EXERCISE OBJECTIVE — Lines from the line with "10. Review the" to the line with "- **Inherit from" in the entries below, and only those, must be output exactly, with both ends included.

[Start of Attachment]

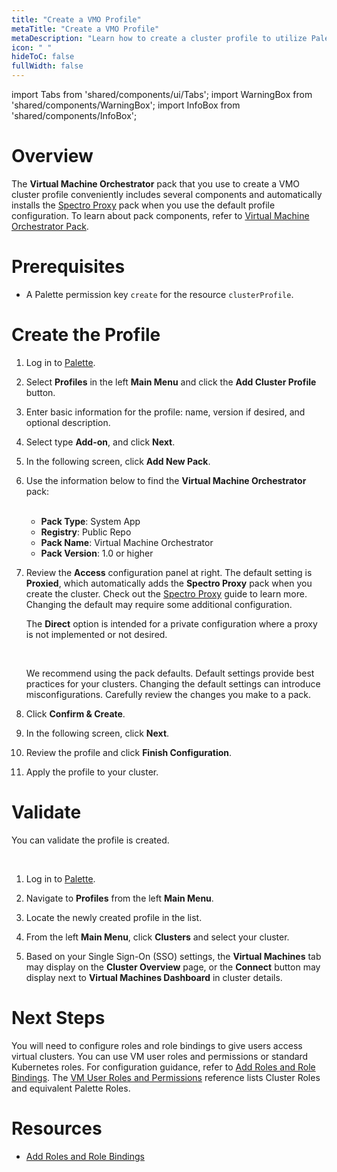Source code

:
 ```yaml
---
title: "Create a VMO Profile"
metaTitle: "Create a VMO Profile"
metaDescription: "Learn how to create a cluster profile to utilize Palette Virtual Machine Orchestrator capabilities."
icon: " "
hideToC: false
fullWidth: false
---
```


import Tabs from 'shared/components/ui/Tabs';
import WarningBox from 'shared/components/WarningBox';
import InfoBox from 'shared/components/InfoBox';


# Overview

The **Virtual Machine Orchestrator** pack that you use to create a VMO cluster profile conveniently includes several components and automatically installs the [Spectro Proxy](/integrations/frp) pack when you use the default profile configuration. To learn about pack components, refer to [Virtual Machine Orchestrator Pack](/vm-management/vm-packs-profiles).


# Prerequisites

- A Palette permission key `create` for the resource `clusterProfile`.


# Create the Profile

1. Log in to [Palette](https://console.spectrocloud.com).


2. Select **Profiles** in the left **Main Menu** and click the **Add Cluster Profile** button.


3. Enter basic information for the profile: name, version if desired, and optional description.


4. Select type **Add-on**, and click **Next**.


5. In the following screen, click **Add New Pack**. 


6. Use the information below to find the **Virtual Machine Orchestrator** pack:

    <br />
    
    - **Pack Type**: System App
    - **Registry**: Public Repo
    - **Pack Name**: Virtual Machine Orchestrator
    - **Pack Version**: 1.0 or higher


7. Review the **Access** configuration panel at right. The default setting is **Proxied**, which automatically adds the **Spectro Proxy** pack when you create the cluster. Check out the [Spectro Proxy](/integrations/frp) guide to learn more. Changing the default may require some additional configuration. 

    The **Direct** option is intended for a private configuration where a proxy is not implemented or not desired.

    <br />

    <WarningBox>

    We recommend using the pack defaults. Default settings provide best practices for your clusters. Changing the default settings can introduce misconfigurations. Carefully review the changes you make to a pack. 

    </WarningBox> 

8. Click **Confirm & Create**. 


9. In the following screen, click **Next**. 


10. Review the profile and click **Finish Configuration**.


11. Apply the profile to your cluster.


<!-- IDP options are as follows:

<br />

- **Palette**: This setting makes Palette the IDP, so any user with a Palette account in the tenant and the proper permissions to view and access the project's resources can log into the Kubernetes dashboard.


- **Inherit from Tenant**: This setting requires you to configure OpenID Connect (OIDC) in **Tenant Settings**. In Tenant Admin scope, navigate to **Tenant Settings** > **SSO**, choose **OIDC**, and provide your third-party IDP details. For more information, check out the [SSO Setup](/user-management/saml-sso) guide.


- **Specified on Kubernetes layer**: This setting requires you to configure OIDC manually in the Kubernetes pack. Refer to [Use RBAC With OIDC](/clusters/cluster-management/cluster-rbac/#userbacwithoidc) for more information. -->

# Validate

You can validate the profile is created. 

<br />

1.  Log in to [Palette](https://console.spectrocloud.com).


2. Navigate to **Profiles** from the left **Main Menu**. 


3. Locate the newly created profile in the list.


4. From the left **Main Menu**, click **Clusters** and select your cluster.


5. Based on your Single Sign-On (SSO) settings, the **Virtual Machines** tab may display on the **Cluster Overview** page, or the **Connect** button may display next to **Virtual Machines Dashboard** in cluster details.


# Next Steps

You will need to configure roles and role bindings to give users access virtual clusters. You can use VM user roles and permissions or standard Kubernetes roles. For configuration guidance, refer to [Add Roles and Role Bindings](/vm-management/vm-packs-profiles/add-roles-and-role-bindings). The [VM User Roles and Permissions](/vm-management/vm-roles-permissions) reference lists Cluster Roles and equivalent Palette Roles.


# Resources

- [Add Roles and Role Bindings](/vm-management/vm-packs-profiles/add-roles-and-role-bindings)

[End of Attachment]

OUTPUT FOR THIS EXERCISE —
10. Review the profile and click **Finish Configuration**.


11. Apply the profile to your cluster.


<!-- IDP options are as follows:

<br />

- **Palette**: This setting makes Palette the IDP, so any user with a Palette account in the tenant and the proper permissions to view and access the project's resources can log into the Kubernetes dashboard.


- **Inherit from Tenant**: This setting requires you to configure OpenID Connect (OIDC) in **Tenant Settings**. In Tenant Admin scope, navigate to **Tenant Settings** > **SSO**, choose **OIDC**, and provide your third-party IDP details. For more information, check out the [SSO Setup](/user-management/saml-sso) guide.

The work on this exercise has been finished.